Vous le savez, nous avons parti de Cholet
que le samedi par le train d'une heure. Nous étions 8
tirailleurs et 18 chasseurs. Nous avons arrivé à
Bressuire à 2h, à Saintes à 8h15. C'est
là que nous avons eu le plaisir de voir une belle gare, nous
avons resté 2h.
Ainsi débute la 1ère lettre que
Valentin écrit à ses parents de Blidah, le 24 novembre
1882, à 2h du soir.
Nous avons, pour un plus grand confort de
lecture, volontairement "corrigé" les rares fautes
d'orthographe de Valentin, mais nous avons tenu à ne rien
changer à son style, témoin de l'époque
où à St Léger on parlait le "patois du coin".
Parfois, pour plus de lisibilité encore, nous avons
ajouté un peu de ponctuation.
Beaucoup de ces lettres sont adressées
à ses "chers parents" Jeanne et Pierre, certaines à sa
"chère soeur".
Nous avons longtemps cru qu'il s'agissait de Françoise, de 6
ans sa cadette, qui se mariera plus tard, curieusement 2 semaines
avant Valentin, avec l'instituteur Bondu.
Mais, en fouillant dans les archives
municipales, notre surprise a été grande de
découvrir Valentine, née 2 ans après Valentin.

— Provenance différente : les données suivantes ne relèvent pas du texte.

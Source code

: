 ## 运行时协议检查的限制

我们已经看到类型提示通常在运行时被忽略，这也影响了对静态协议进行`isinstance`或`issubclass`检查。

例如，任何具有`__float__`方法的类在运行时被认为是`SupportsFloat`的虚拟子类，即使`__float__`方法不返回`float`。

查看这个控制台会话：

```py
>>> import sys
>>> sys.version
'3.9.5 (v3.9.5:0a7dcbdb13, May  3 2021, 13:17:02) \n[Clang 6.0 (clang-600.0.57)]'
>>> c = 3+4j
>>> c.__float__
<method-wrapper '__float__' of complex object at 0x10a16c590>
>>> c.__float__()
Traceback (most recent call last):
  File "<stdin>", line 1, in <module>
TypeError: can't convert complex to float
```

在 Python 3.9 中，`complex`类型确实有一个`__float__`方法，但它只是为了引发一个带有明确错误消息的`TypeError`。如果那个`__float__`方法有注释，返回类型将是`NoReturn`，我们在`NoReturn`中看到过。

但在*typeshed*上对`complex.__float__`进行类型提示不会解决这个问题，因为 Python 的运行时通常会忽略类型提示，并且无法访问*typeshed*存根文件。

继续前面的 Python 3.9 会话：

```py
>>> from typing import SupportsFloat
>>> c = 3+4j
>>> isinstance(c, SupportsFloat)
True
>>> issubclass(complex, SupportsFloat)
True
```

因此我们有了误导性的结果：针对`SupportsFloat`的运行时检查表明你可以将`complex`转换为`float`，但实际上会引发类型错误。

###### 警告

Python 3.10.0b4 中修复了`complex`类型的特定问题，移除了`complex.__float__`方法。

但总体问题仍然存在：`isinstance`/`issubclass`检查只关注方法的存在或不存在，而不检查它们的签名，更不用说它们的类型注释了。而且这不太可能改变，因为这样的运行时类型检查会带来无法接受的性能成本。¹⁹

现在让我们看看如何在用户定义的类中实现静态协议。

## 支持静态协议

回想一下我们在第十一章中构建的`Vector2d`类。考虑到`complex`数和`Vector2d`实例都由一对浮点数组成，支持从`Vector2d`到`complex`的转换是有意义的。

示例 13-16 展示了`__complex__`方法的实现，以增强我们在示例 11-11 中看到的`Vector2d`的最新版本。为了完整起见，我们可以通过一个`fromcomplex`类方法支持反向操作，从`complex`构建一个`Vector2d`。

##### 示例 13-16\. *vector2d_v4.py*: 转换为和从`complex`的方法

Où se trouvait-elle en 1882, alors âgée de 19 ans
? A la maison elle aussi ? Partie de chez elle ? Etait-ce elle qui
lisait à ses parents les lettres de Valentin et qui y
répondait ? Jeanne, la maman, devait savoir lire et
écrire : elle a signé le registre lors de son mariage.
Pierre, le père, n'a pas signé. Savait-il lire ? Sans
doute non.
Nous retrouvons la trace de Valentine en 1887, lorsqu'elle se marie,
et Valentin est témoin à son mariage.
voir "La vie de Valentin" ou cliquer ici 
Valentin glisse parfois quelques mots gentils
pour son Francis de petit frère. En 1882, Francis n'a que 9
ans, et Valentin veut parfaire son éducation :
Maintenant, mon cher Francis, j'ai une
petite recommandation à te faire : c'est de faire tout ton
possible pour apprendre. Je sais bien qu'aujourd'hui tu en comprends
pas l'importance, mais si jamais tu fais un soldat, c'est là
que tu le comprendras. Crois-moi : fais ton possible et, plus tard,
tu en seras content.
Ces lettres datent de 120 ans, et certaines
n'ont pu résister au temps, ou, pour être plus exact,
à l'oeuvre des mites. Si vous croisez certaines de ces
bestioles, merci de les écraser de notre part !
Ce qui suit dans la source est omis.